Am J Hum Genet. 1996 Sep;59(3):704-16.
Several different methods for linkage analysis are shown to arise from a single likelihood function L for the observed allele-sharing data at multiple markers in a chromosomal region. These include classical parametric lod score methods, nonparametric or "model-free" affected pedigree-member (APM) methods, and the Gaussian process method. Setting the methods in the context of the likelihood function L clarifies their underlying assumptions. A test statistic derived from L, the efficient score statistic, is introduced. It is asymptotically equivalent to the lod score, but it can be easier to compute when the penetrances and frequencies of alleles of the trait gene are not known. APM test statistics and the Gaussian lod score are shown to be special cases of efficient score statistics. This unified framework facilitates exploration of a range of models for the effects of a putative trait-predisposing gene, and it facilitates sensitivity analyses to examine the consequences of model misspecification.
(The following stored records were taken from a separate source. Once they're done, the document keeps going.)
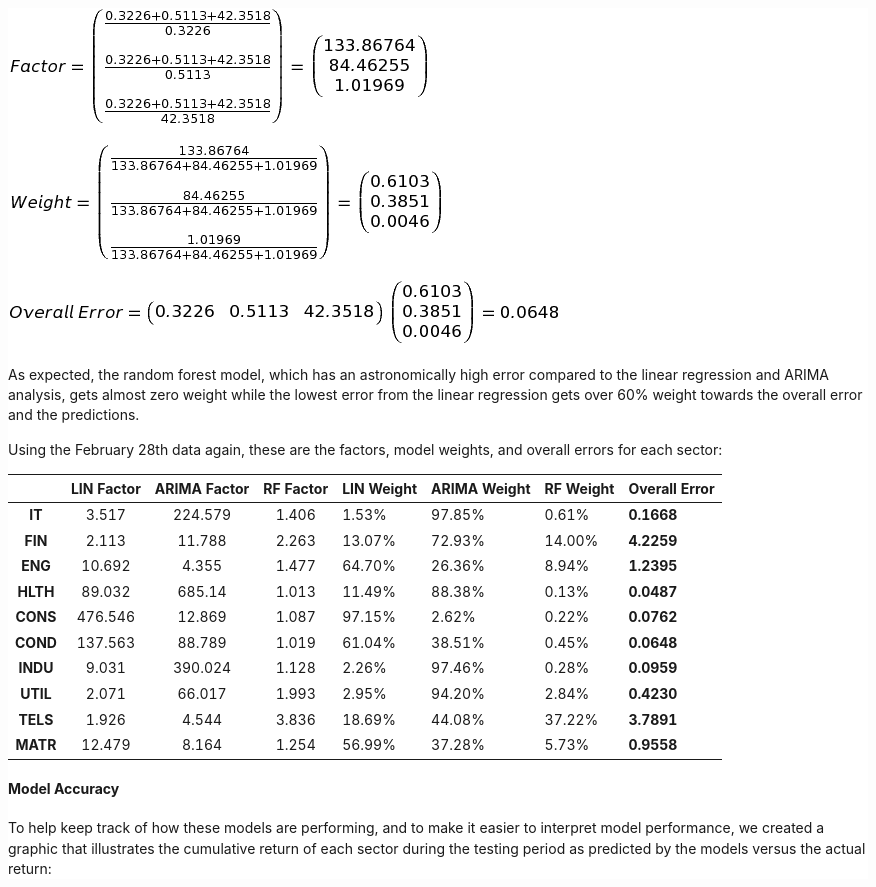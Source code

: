 ![factor calculation](./imgs/factor.png)

![weight calculation](./imgs/weight.png)

![overall error calculation](./imgs/overall_error.png)

As expected, the random forest model, which has an astronomically high error compared to the linear regression and ARIMA analysis, gets almost zero weight while the lowest error from the linear regression gets over 60% weight towards the overall error and the predictions.

Using the February 28th data again, these are the factors, model weights, and overall errors for each sector:

|      | LIN Factor | ARIMA Factor | RF Factor | LIN Weight | ARIMA Weight | RF Weight | Overall Error |
|:----:|:----------:|:------------:|:---------:|------------|--------------|-----------|---------------|
|   **IT** |    3.517   |    224.579   |   1.406   |    1.53%   |    97.85%    |   0.61%   |     **0.1668**    |
|  **FIN** |    2.113   |    11.788    |   2.263   |   13.07%   |    72.93%    |   14.00%  |     **4.2259**    |
|  **ENG** |   10.692   |     4.355    |   1.477   |   64.70%   |    26.36%    |   8.94%   |     **1.2395**    |
| **HLTH** |   89.032   |    685.14    |   1.013   |   11.49%   |    88.38%    |   0.13%   |     **0.0487**    |
| **CONS** |   476.546  |    12.869    |   1.087   |   97.15%   |     2.62%    |   0.22%   |     **0.0762**    |
| **COND** |   137.563  |    88.789    |   1.019   |   61.04%   |    38.51%    |   0.45%   |     **0.0648**    |
| **INDU** |    9.031   |    390.024   |   1.128   |    2.26%   |    97.46%    |   0.28%   |     **0.0959**    |
| **UTIL** |    2.071   |    66.017    |   1.993   |    2.95%   |    94.20%    |   2.84%   |     **0.4230**    |
| **TELS** |    1.926   |     4.544    |   3.836   |   18.69%   |    44.08%    |   37.22%  |     **3.7891**    |
| **MATR** |   12.479   |     8.164    |   1.254   |   56.99%   |    37.28%    |   5.73%   |     **0.9558**    |


#### Model Accuracy

To help keep track of how these models are performing, and to make it easier to interpret model performance, we created a graphic that illustrates the cumulative return of each sector during the testing period as predicted by the models versus the actual return:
针对染色体区域多个标记处观察到的等位基因共享数据,有几种不同的连锁分析方法均源自单一似然函数L。这些方法包括经典的参数化对数优势分数方法、非参数或“无模型”的患病家系成员(APM)方法以及高斯过程方法。将这些方法置于似然函数L的背景下,可阐明其潜在假设。引入了从L导出的检验统计量——有效得分统计量。它在渐近意义上等同于对数优势分数,但当性状基因的外显率和等位基因频率未知时,计算起来可能更容易。APM检验统计量和高斯对数优势分数被证明是有效得分统计量的特殊情况。这个统一的框架有助于探索一系列关于假定的性状易感性基因效应的模型,并且便于进行敏感性分析以检验模型错误设定的后果。